SUPPLIED DATA below:

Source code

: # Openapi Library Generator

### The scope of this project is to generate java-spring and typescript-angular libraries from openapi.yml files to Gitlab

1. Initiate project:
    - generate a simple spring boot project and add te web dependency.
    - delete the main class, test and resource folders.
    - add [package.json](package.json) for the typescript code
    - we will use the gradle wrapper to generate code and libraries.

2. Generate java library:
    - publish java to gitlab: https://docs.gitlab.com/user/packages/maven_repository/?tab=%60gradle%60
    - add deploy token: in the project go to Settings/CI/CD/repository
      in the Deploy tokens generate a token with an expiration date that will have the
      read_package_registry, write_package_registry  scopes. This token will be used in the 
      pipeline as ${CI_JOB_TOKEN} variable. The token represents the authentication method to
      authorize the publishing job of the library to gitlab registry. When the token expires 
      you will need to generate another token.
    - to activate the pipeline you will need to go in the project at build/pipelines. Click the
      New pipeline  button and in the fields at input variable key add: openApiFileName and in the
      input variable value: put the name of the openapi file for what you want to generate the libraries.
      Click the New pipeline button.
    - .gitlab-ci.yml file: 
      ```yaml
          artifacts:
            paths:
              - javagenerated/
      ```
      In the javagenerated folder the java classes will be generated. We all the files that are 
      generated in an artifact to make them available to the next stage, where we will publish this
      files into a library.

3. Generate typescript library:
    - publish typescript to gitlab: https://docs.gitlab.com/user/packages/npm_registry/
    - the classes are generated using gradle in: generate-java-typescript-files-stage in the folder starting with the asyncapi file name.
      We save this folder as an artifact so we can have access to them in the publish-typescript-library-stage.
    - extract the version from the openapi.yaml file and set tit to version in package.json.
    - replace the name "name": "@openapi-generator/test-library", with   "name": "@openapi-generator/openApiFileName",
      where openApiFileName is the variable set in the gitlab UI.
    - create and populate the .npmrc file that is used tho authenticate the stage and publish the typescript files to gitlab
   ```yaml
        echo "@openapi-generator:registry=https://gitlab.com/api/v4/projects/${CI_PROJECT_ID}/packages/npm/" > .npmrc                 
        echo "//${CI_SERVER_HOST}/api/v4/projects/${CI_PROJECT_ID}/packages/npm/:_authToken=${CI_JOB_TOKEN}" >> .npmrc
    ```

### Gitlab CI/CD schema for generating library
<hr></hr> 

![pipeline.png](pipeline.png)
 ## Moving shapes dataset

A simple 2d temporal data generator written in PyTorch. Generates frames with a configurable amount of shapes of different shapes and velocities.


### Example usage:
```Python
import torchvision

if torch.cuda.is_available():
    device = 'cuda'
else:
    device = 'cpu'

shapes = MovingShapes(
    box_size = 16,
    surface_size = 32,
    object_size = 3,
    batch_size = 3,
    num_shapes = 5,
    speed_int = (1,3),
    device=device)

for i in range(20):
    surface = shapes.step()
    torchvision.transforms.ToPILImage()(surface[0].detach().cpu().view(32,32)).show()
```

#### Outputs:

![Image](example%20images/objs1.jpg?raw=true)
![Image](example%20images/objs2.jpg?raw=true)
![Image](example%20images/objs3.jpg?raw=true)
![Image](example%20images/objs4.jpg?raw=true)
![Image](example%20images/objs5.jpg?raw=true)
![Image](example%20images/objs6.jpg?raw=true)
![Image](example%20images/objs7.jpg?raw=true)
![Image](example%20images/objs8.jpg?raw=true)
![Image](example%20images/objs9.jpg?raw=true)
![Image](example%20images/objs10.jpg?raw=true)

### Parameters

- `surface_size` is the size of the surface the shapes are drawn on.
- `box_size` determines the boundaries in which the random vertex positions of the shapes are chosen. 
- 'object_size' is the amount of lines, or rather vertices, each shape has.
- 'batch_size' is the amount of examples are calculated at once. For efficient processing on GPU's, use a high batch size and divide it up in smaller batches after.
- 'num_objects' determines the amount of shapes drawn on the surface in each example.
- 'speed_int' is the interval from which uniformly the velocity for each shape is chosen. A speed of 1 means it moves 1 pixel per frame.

End of SUPPLIED DATA.

TASK DESCRIPTION: Each record should come back exactly as written.

TASK SOLUTION:
Source code

: # Openapi Library Generator

### The scope of this project is to generate java-spring and typescript-angular libraries from openapi.yml files to Gitlab

1. Initiate project:
    - generate a simple spring boot project and add te web dependency.
    - delete the main class, test and resource folders.
    - add [package.json](package.json) for the typescript code
    - we will use the gradle wrapper to generate code and libraries.

2. Generate java library:
    - publish java to gitlab: https://docs.gitlab.com/user/packages/maven_repository/?tab=%60gradle%60
    - add deploy token: in the project go to Settings/CI/CD/repository
      in the Deploy tokens generate a token with an expiration date that will have the
      read_package_registry, write_package_registry  scopes. This token will be used in the 
      pipeline as ${CI_JOB_TOKEN} variable. The token represents the authentication method to
      authorize the publishing job of the library to gitlab registry. When the token expires 
      you will need to generate another token.
    - to activate the pipeline you will need to go in the project at build/pipelines. Click the
      New pipeline  button and in the fields at input variable key add: openApiFileName and in the
      input variable value: put the name of the openapi file for what you want to generate the libraries.
      Click the New pipeline button.
    - .gitlab-ci.yml file: 
      ```yaml
          artifacts:
            paths:
              - javagenerated/
      ```
      In the javagenerated folder the java classes will be generated. We all the files that are 
      generated in an artifact to make them available to the next stage, where we will publish this
      files into a library.

3. Generate typescript library:
    - publish typescript to gitlab: https://docs.gitlab.com/user/packages/npm_registry/
    - the classes are generated using gradle in: generate-java-typescript-files-stage in the folder starting with the asyncapi file name.
      We save this folder as an artifact so we can have access to them in the publish-typescript-library-stage.
    - extract the version from the openapi.yaml file and set tit to version in package.json.
    - replace the name "name": "@openapi-generator/test-library", with   "name": "@openapi-generator/openApiFileName",
      where openApiFileName is the variable set in the gitlab UI.
    - create and populate the .npmrc file that is used tho authenticate the stage and publish the typescript files to gitlab
   ```yaml
        echo "@openapi-generator:registry=https://gitlab.com/api/v4/projects/${CI_PROJECT_ID}/packages/npm/" > .npmrc                 
        echo "//${CI_SERVER_HOST}/api/v4/projects/${CI_PROJECT_ID}/packages/npm/:_authToken=${CI_JOB_TOKEN}" >> .npmrc
    ```

### Gitlab CI/CD schema for generating library
<hr></hr> 

![pipeline.png](pipeline.png)
 ## Moving shapes dataset

A simple 2d temporal data generator written in PyTorch. Generates frames with a configurable amount of shapes of different shapes and velocities.


### Example usage:
```Python
import torchvision

if torch.cuda.is_available():
    device = 'cuda'
else:
    device = 'cpu'

shapes = MovingShapes(
    box_size = 16,
    surface_size = 32,
    object_size = 3,
    batch_size = 3,
    num_shapes = 5,
    speed_int = (1,3),
    device=device)

for i in range(20):
    surface = shapes.step()
    torchvision.transforms.ToPILImage()(surface[0].detach().cpu().view(32,32)).show()
```

#### Outputs:

![Image](example%20images/objs1.jpg?raw=true)
![Image](example%20images/objs2.jpg?raw=true)
![Image](example%20images/objs3.jpg?raw=true)
![Image](example%20images/objs4.jpg?raw=true)
![Image](example%20images/objs5.jpg?raw=true)
![Image](example%20images/objs6.jpg?raw=true)
![Image](example%20images/objs7.jpg?raw=true)
![Image](example%20images/objs8.jpg?raw=true)
![Image](example%20images/objs9.jpg?raw=true)
![Image](example%20images/objs10.jpg?raw=true)

### Parameters

- `surface_size` is the size of the surface the shapes are drawn on.
- `box_size` determines the boundaries in which the random vertex positions of the shapes are chosen. 
- 'object_size' is the amount of lines, or rather vertices, each shape has.
- 'batch_size' is the amount of examples are calculated at once. For efficient processing on GPU's, use a high batch size and divide it up in smaller batches after.
- 'num_objects' determines the amount of shapes drawn on the surface in each example.
- 'speed_int' is the interval from which uniformly the velocity for each shape is chosen. A speed of 1 means it moves 1 pixel per frame.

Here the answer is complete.